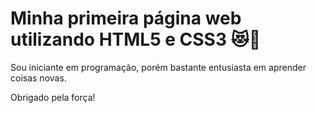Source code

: # Minha primeira página web utilizando HTML5 e CSS3 :heart_eyes_cat::rainbow:

Sou iniciante em programação, porém bastante entusiasta em aprender coisas novas.

Obrigado pela força!



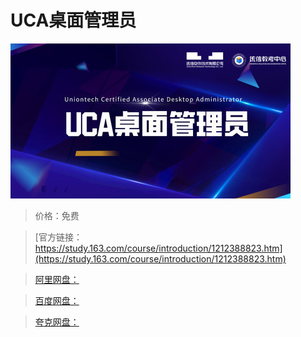 # UCA桌面管理员

![img](../../../assets/study163/free/541b94efeecb44a2b232d7cad65ed2c7.jpeg)

> 价格：免费

> [官方链接：https://study.163.com/course/introduction/1212388823.htm](https://study.163.com/course/introduction/1212388823.htm)

> [阿里网盘：]()

> [百度网盘：]()

> [夸克网盘：]()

◇ ◇ ◇ ◇ ◇ ◇ ◇

| PROBLEM DESCRIPTION |
Restate the material word for word, minus pictures.

| RESULT |
Source code

: # Minha primeira página web utilizando HTML5 e CSS3 :heart_eyes_cat::rainbow:

Sou iniciante em programação, porém bastante entusiasta em aprender coisas novas.

Obrigado pela força!



 # UCA桌面管理员

![img](../../../assets/study163/free/541b94efeecb44a2b232d7cad65ed2c7.jpeg)

> 价格：免费

> [官方链接：https://study.163.com/course/introduction/1212388823.htm](https://study.163.com/course/introduction/1212388823.htm)

> [阿里网盘：]()

> [百度网盘：]()

> [夸克网盘：]()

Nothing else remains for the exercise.